Marc Guberti: And I mean, that’s really awesome to have that kind of a team behind your work. And I could only imagine the level of productivity, what are able to accomplish with a team like that behind you but for people who, they are new to this whole outsourcing thing, I’m like, what exactly should we be outsourcing first? What, how do we go about figuring that out?
Derek Gallimore: Yeah, absolutely. It really depends on what business you are in, but you know, there’s a lot of low hanging fruit. We’re the outsourcing, especially outsourcing to the Philippines. I think a lot of your listeners are in the kind of, you know, web and content and a online kind of marketplaces. And to be fair, that kind of crowd is actually already pretty aware of outsourcing, have probably Tim Ferris four hour work week, you know, and, and actually, for a range of businesses, this crowd is actually light years ahead of many other factors I’ve found. But you know, in the kind of online world and especially in the Philippines, you can get fantastic content writers, social media, content curators and managers, you could get web developers. The Philippines is fantastic in a lot of the creative. So if your video production or editing that everything basically anything that you can do in front of a computer now can be outsourced.

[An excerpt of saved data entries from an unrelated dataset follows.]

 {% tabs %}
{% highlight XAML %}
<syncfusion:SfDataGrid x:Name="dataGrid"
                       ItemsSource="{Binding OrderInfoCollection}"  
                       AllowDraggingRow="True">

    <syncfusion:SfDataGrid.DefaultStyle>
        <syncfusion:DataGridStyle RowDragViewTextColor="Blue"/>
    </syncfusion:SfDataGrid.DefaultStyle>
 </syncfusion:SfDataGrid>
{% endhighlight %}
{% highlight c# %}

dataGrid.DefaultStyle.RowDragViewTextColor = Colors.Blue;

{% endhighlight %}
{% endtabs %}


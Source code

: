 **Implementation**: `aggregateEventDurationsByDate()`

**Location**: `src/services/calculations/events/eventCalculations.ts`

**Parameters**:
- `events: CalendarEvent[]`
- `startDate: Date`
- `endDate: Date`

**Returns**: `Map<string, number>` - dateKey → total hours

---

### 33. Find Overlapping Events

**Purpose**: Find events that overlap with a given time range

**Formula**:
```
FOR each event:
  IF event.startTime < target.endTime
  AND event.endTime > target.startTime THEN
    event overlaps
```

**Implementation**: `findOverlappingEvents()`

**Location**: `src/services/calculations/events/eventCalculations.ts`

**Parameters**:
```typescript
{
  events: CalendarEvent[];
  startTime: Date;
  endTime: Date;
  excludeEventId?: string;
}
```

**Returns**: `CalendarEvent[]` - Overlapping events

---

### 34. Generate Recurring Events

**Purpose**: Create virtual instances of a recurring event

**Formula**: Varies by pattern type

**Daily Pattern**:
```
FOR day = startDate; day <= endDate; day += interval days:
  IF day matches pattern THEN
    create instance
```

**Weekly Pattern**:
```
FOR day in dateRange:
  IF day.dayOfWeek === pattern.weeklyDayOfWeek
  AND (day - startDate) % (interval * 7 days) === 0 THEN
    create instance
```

Derek Gallimore: So that’s anything from your accounts, to lead generation and things like that. Just one word of caution though, often people want to quickly outsource sales because that’s often the magic bullet for any business and also want to outsource all of their customer service because that is often a big pain point for anyone’s business but there are often the hardest things to outsource because you really have to be very aligned with the customer base and that is the, the sort of the face of your customer, of your customer relationship with your business. So maybe, you know, don’t rush to outsource those things first.

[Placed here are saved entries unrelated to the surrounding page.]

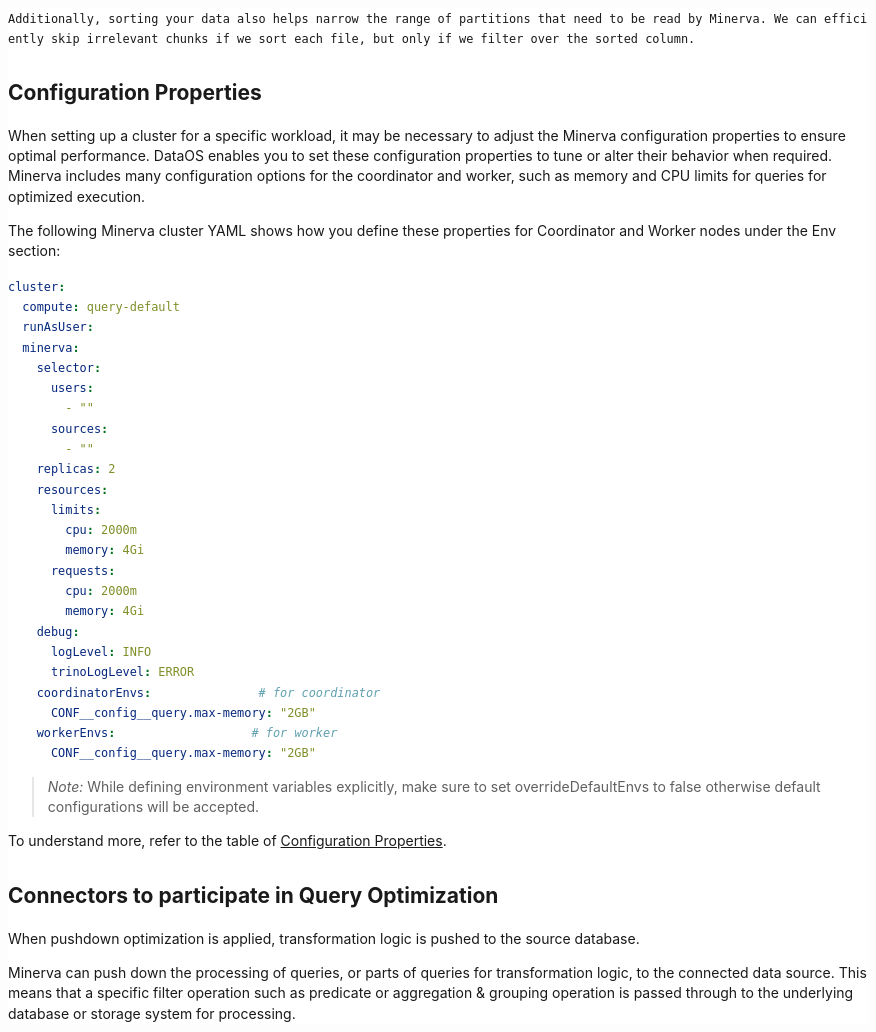     Additionally, sorting your data also helps narrow the range of partitions that need to be read by Minerva. We can efficiently skip irrelevant chunks if we sort each file, but only if we filter over the sorted column.

## Configuration Properties

When setting up a cluster for a specific workload, it may be necessary to adjust the Minerva configuration properties to ensure optimal performance. DataOS enables you to set these configuration properties to tune or alter their behavior when required.  Minerva includes many configuration options for the coordinator and worker, such as memory and CPU limits for queries for optimized execution.

The following Minerva cluster YAML shows how you define these properties for Coordinator and Worker nodes under the Env section:

```yaml
cluster:
  compute: query-default 
  runAsUser:  
  minerva: 
    selector:
      users:
        - ""
      sources:
        - ""
    replicas: 2 
    resources: 
      limits: 
        cpu: 2000m 
        memory: 4Gi 
      requests: 
        cpu: 2000m 
        memory: 4Gi 
    debug: 
      logLevel: INFO 
      trinoLogLevel: ERROR
    coordinatorEnvs:               # for coordinator
      CONF__config__query.max-memory: "2GB"
    workerEnvs:                   # for worker
      CONF__config__query.max-memory: "2GB"
```

> *Note:*  While defining environment variables explicitly, make sure to set overrideDefaultEnvs to false otherwise default configurations will be accepted.
> 

To understand more, refer to the table of
[Configuration Properties](Performance%20Tuning/Configuration%20Properties.md).

## Connectors to participate in Query Optimization

When pushdown optimization is applied, transformation logic is pushed to the source database. 

Minerva can push down the processing of queries, or parts of queries for transformation logic, to the connected data source. This means that a specific filter operation such as predicate or aggregation & grouping operation is passed through to the underlying database or storage system for processing.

Marc Guberti: And I mean, you mentioned something really interesting where there are so many different things that can be outsourced and there are a lot of people who feel like, no, I am the person who I only, I can be doing this work only. I, know how to create a tweet or create this picture for Instagram. I’m the only person who is capable of doing all of these different things for my business, but it’s definitely not that way. There are like I’d say a good 80 to 90% of the things we do can very easily be outsourced. Philippines, there are a lot of awesome people there. I definitely, I’ll look there first when I’m looking for people to add to my team. So, definitely think having an open mind when you think about what you can delegate but one of the things that I feel like a lot of people think about with delegation and outsourcing is this high cost where, I mean, you mentioned you have a team of 60 to 70 people that definitely costs money. And we understand because I also do outsourcing, how powerful it is. How, you know, you delegate these tasks so you make more money doing some of the other tasks that you now have time to do. But, for someone who’s just starting out again, some of these, some people may have this like nine to five job or something like that. They’re trying to save and invest. So how can we cut down on costs, for outsourcing but still get quality out of the experience?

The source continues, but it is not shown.